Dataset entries
=-=-=-=-=

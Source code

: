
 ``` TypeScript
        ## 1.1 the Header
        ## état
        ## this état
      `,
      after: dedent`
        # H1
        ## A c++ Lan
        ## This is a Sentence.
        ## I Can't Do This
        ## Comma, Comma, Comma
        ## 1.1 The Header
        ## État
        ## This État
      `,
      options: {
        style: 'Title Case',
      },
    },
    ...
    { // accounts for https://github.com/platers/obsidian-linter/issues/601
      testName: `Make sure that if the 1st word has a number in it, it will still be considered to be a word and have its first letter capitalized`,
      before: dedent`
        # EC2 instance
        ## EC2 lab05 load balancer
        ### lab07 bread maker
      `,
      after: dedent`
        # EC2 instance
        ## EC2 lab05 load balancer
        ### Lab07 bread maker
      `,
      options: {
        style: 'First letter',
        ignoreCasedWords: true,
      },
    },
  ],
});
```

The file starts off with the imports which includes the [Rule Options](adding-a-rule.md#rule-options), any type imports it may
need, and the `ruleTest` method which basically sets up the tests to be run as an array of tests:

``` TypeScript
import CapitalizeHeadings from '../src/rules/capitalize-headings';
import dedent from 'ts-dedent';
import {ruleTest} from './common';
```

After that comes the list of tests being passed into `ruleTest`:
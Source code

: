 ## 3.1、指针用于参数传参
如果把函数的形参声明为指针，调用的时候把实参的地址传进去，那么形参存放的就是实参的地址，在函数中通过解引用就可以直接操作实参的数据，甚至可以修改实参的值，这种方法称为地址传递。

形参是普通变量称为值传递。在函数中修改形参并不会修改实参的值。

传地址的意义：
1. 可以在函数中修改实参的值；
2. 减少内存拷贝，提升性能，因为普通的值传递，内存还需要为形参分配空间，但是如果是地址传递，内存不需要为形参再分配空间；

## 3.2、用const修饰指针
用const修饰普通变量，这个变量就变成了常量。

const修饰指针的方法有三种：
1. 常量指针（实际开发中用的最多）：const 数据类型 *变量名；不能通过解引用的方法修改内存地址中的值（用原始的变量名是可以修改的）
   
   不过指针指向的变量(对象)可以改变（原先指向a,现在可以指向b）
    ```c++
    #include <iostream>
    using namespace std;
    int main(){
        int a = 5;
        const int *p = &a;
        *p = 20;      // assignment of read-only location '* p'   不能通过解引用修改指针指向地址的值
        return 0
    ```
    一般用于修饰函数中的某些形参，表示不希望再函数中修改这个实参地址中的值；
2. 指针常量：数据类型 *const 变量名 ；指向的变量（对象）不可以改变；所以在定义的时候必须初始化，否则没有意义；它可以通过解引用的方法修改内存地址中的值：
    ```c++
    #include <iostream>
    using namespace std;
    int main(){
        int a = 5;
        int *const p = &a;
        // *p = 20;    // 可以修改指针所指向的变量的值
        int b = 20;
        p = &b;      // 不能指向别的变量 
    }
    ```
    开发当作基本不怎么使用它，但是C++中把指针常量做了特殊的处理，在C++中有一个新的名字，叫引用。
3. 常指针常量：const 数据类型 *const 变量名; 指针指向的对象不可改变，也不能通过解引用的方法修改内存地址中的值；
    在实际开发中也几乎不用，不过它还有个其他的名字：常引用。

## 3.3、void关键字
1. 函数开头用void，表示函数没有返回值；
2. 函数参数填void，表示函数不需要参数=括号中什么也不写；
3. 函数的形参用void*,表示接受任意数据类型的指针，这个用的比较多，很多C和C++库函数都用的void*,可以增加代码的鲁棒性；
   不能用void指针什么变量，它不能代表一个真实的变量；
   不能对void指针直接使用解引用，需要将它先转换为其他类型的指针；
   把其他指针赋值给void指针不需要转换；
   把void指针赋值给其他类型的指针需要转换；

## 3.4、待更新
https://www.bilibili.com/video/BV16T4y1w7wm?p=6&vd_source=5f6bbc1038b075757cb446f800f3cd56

=-=-=-=-=

**Problem description**.
Your reply must be a faithful copy of each entry above.

**Answer for this exercise**.
Source code

:
 ``` TypeScript
        ## 1.1 the Header
        ## état
        ## this état
      `,
      after: dedent`
        # H1
        ## A c++ Lan
        ## This is a Sentence.
        ## I Can't Do This
        ## Comma, Comma, Comma
        ## 1.1 The Header
        ## État
        ## This État
      `,
      options: {
        style: 'Title Case',
      },
    },
    ...
    { // accounts for https://github.com/platers/obsidian-linter/issues/601
      testName: `Make sure that if the 1st word has a number in it, it will still be considered to be a word and have its first letter capitalized`,
      before: dedent`
        # EC2 instance
        ## EC2 lab05 load balancer
        ### lab07 bread maker
      `,
      after: dedent`
        # EC2 instance
        ## EC2 lab05 load balancer
        ### Lab07 bread maker
      `,
      options: {
        style: 'First letter',
        ignoreCasedWords: true,
      },
    },
  ],
});
```

The file starts off with the imports which includes the [Rule Options](adding-a-rule.md#rule-options), any type imports it may
need, and the `ruleTest` method which basically sets up the tests to be run as an array of tests:

``` TypeScript
import CapitalizeHeadings from '../src/rules/capitalize-headings';
import dedent from 'ts-dedent';
import {ruleTest} from './common';
```

After that comes the list of tests being passed into `ruleTest`:
Source code

: ## 3.1、指针用于参数传参
如果把函数的形参声明为指针，调用的时候把实参的地址传进去，那么形参存放的就是实参的地址，在函数中通过解引用就可以直接操作实参的数据，甚至可以修改实参的值，这种方法称为地址传递。

形参是普通变量称为值传递。在函数中修改形参并不会修改实参的值。

传地址的意义：
1. 可以在函数中修改实参的值；
2. 减少内存拷贝，提升性能，因为普通的值传递，内存还需要为形参分配空间，但是如果是地址传递，内存不需要为形参再分配空间；

## 3.2、用const修饰指针
用const修饰普通变量，这个变量就变成了常量。

const修饰指针的方法有三种：
1. 常量指针（实际开发中用的最多）：const 数据类型 *变量名；不能通过解引用的方法修改内存地址中的值（用原始的变量名是可以修改的）
   
   不过指针指向的变量(对象)可以改变（原先指向a,现在可以指向b）
    ```c++
    #include <iostream>
    using namespace std;
    int main(){
        int a = 5;
        const int *p = &a;
        *p = 20;      // assignment of read-only location '* p'   不能通过解引用修改指针指向地址的值
        return 0
    ```
    一般用于修饰函数中的某些形参，表示不希望再函数中修改这个实参地址中的值；
2. 指针常量：数据类型 *const 变量名 ；指向的变量（对象）不可以改变；所以在定义的时候必须初始化，否则没有意义；它可以通过解引用的方法修改内存地址中的值：
    ```c++
    #include <iostream>
    using namespace std;
    int main(){
        int a = 5;
        int *const p = &a;
        // *p = 20;    // 可以修改指针所指向的变量的值
        int b = 20;
        p = &b;      // 不能指向别的变量 
    }
    ```
    开发当作基本不怎么使用它，但是C++中把指针常量做了特殊的处理，在C++中有一个新的名字，叫引用。
3. 常指针常量：const 数据类型 *const 变量名; 指针指向的对象不可改变，也不能通过解引用的方法修改内存地址中的值；
    在实际开发中也几乎不用，不过它还有个其他的名字：常引用。

## 3.3、void关键字
1. 函数开头用void，表示函数没有返回值；
2. 函数参数填void，表示函数不需要参数=括号中什么也不写；
3. 函数的形参用void*,表示接受任意数据类型的指针，这个用的比较多，很多C和C++库函数都用的void*,可以增加代码的鲁棒性；
   不能用void指针什么变量，它不能代表一个真实的变量；
   不能对void指针直接使用解引用，需要将它先转换为其他类型的指针；
   把其他指针赋值给void指针不需要转换；
   把void指针赋值给其他类型的指针需要转换；

## 3.4、待更新
https://www.bilibili.com/video/BV16T4y1w7wm?p=6&vd_source=5f6bbc1038b075757cb446f800f3cd56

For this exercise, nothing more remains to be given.